Jean's husband Michael (Billy Crudup, known by comic book heads as Watchmen's Dr. Manhattan) is left to struggle to find harmony with a partner who's available to herself and her work more than her life at home. Crudup takes a prototypically blank role ("antihero's spouse") and adds a contrasting and believable perspective to Dr. Holloway's domestic appearances.
Drawing headlines for the return of Fifty Shades of Grey director Sam Taylor-Johnson (who directs the first two episodes), Gypsy succeeds foremost in presenting a matured drive for both connection and anonymity without resorting to two-cent fantasy situations that left many unable to take the forgotten paperback sensation seriously.

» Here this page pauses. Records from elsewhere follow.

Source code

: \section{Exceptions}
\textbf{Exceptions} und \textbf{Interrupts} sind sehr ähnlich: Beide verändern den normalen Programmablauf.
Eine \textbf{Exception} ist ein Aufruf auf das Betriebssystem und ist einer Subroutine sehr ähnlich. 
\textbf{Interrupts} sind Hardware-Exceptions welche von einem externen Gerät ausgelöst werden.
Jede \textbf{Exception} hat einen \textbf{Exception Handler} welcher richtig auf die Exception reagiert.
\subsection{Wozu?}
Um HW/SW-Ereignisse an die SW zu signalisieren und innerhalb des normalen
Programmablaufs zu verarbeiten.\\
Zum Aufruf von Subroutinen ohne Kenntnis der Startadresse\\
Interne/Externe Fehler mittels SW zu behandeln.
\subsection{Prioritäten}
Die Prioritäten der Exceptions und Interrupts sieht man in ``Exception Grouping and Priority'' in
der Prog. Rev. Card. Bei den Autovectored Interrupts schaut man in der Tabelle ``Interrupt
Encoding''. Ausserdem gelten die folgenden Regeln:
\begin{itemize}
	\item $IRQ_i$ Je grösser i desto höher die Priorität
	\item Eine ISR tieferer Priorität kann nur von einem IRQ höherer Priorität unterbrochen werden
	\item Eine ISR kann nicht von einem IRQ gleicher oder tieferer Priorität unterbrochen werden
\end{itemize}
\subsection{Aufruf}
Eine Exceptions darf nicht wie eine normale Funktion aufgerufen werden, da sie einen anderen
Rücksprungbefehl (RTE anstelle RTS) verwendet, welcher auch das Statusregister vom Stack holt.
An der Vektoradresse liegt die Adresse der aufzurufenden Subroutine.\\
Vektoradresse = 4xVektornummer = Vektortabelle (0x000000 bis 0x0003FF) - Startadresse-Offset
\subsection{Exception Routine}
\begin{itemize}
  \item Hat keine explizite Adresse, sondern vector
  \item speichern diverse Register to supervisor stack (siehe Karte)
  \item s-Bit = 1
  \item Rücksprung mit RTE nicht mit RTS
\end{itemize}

The base of the success must be attributed to debut creator Lisa Rubin, who stated the goal precisely to The Guardian: "I thought it would be interesting to have a woman in her mid-forties being portrayed as desirable and desired, because the world is full of these women and yet we so rarely see them on television."
Stemming from her early success with David Lynch (originally on the intended television pilot of Oscar-nominated Mulholland Drive), Naomi Watts is the clear dream choice for the multifaceted role.
Through otherwise startling turns of motive, Holloway remains believable because of Watts' unique strength in keeping the character grounded within a single persona. Watts' roles (also crossing paths twice with two-time Best Director Oscar winner Alejandro González Iñárritu) have asked her to recast her character's motives constantly -- as her last Netflix appearance on BoJack Horseman demonstrated in just one memorable episode.
The answer to Netflix addicts' first question about Gypsy -- will you be able to keep the next chapter from autoplaying? -- depends if your attention span can keep up to the heady challenge. As a ten-hour series, viewers will be treated to a still-all-rare bird: an adult female perspective without exclusively male desire.
For the series to take hold, viewers can't be afraid to look closely or the effects won't last. Patience will be tested by the sheer variety of scenarios Holloway lands herself in, by choice or good fortune.
Gypsy, with Holloway's family affairs and patient interactions, takes viewers through relationships that can no longer be considered in binary terms -- neither by gender nor orientation -- and all adults are likely to face an uncomfortable memory or unrealized dissatisfaction if giving the series the attention it asks.
Holloway (through patients and family) constantly deals with the recent phenomenon of "screen time" while Netflix's streaming model holds viewers' screens longer than any others, and the development has changed her line of work as much as it's upended real life consumption habits.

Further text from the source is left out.